In this single-center, prospective, observational real-world study, we enrolled patients with penetrating CD who were undergoing UST treatment. The primary endpoint was the rate of transmural healing at week 26 and 52 evaluated by computerized tomography enterography or magnetic resonance enterography. Secondary endpoints included radiologic response rates and surgery-free survival rates at week 26 and 52, as well as surgery-free survival duration and safety. Statistical analysis was conducted using the Kaplan-Meier method.

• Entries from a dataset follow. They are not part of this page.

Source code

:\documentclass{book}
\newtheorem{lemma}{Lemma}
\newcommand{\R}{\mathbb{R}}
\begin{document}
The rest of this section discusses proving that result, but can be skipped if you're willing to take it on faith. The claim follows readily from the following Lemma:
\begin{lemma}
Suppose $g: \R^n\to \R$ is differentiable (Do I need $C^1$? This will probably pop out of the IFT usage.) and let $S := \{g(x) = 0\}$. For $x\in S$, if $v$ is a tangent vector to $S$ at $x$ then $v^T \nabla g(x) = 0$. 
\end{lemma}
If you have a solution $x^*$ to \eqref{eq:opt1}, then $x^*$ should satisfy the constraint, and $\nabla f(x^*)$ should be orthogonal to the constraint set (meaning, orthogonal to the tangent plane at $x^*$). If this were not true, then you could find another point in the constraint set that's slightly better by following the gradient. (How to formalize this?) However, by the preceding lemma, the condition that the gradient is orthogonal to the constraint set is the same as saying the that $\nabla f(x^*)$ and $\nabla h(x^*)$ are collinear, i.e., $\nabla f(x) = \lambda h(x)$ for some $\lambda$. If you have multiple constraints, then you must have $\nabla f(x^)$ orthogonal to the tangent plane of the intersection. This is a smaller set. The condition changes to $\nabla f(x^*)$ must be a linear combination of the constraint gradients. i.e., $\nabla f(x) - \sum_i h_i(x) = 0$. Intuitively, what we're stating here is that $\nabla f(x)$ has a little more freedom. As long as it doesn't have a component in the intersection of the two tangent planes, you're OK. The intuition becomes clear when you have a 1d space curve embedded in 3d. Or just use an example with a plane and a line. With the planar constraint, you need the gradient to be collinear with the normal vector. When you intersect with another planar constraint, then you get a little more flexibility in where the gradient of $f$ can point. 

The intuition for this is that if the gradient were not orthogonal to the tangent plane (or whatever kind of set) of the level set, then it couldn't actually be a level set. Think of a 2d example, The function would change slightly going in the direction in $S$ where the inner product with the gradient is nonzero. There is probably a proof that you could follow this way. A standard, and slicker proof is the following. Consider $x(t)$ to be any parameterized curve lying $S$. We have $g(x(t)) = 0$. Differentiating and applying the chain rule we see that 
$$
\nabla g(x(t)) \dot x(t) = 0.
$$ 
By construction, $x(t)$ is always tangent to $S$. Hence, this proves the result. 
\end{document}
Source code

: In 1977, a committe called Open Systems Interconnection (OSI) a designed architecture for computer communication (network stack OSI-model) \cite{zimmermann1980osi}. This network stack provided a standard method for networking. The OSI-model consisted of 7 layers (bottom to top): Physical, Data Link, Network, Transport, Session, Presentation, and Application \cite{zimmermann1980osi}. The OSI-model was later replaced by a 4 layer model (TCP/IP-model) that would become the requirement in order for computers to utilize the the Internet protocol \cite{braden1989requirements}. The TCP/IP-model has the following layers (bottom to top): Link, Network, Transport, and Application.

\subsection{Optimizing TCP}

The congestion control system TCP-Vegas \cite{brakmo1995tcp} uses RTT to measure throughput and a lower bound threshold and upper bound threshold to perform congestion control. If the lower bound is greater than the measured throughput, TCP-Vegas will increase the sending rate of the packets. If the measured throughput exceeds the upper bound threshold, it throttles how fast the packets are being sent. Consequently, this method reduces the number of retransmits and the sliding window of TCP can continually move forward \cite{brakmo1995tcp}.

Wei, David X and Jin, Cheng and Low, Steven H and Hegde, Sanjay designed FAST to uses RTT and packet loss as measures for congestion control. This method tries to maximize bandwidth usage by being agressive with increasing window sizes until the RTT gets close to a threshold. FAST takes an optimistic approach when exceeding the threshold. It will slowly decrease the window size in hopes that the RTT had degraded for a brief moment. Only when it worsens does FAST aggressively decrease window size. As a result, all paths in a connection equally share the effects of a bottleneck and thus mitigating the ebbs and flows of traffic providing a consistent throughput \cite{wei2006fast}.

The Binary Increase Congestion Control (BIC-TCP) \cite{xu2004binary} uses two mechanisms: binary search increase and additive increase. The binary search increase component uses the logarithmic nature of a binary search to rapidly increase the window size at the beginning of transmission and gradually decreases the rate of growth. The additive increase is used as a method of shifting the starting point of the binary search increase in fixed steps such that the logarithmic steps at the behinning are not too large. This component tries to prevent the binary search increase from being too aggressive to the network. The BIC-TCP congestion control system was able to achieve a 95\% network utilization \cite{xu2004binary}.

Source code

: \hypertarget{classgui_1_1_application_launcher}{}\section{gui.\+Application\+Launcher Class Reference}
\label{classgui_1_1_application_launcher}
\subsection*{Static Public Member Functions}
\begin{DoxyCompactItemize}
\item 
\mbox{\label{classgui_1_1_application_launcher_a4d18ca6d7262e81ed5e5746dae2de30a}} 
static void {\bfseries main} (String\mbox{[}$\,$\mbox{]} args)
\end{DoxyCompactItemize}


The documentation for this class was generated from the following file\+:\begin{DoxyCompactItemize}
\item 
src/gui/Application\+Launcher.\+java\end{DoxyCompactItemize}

The study included 134 patients, among whom 26.8% had complex intestinal fistula. Transmural healing rates at week 26 and 52 were 11.9% and 17.8%, respectively. Radiologic response rates were 60% and 50.6% at week 26 and 52. Surgery-free survival rates were 90.5% and 87.1% at week 26 and 52, respectively. After a median follow-up period of 55.57 weeks, 17 patients required abdominal surgery. The median surgery-free survival duration was 164.5 weeks (95% CI 145.6-183.5 weeks). During the follow-up period, only one patient developed erythema, with no serious adverse events reported.
UST demonstrates promising efficacy and safety profiles for treating penetrating CD.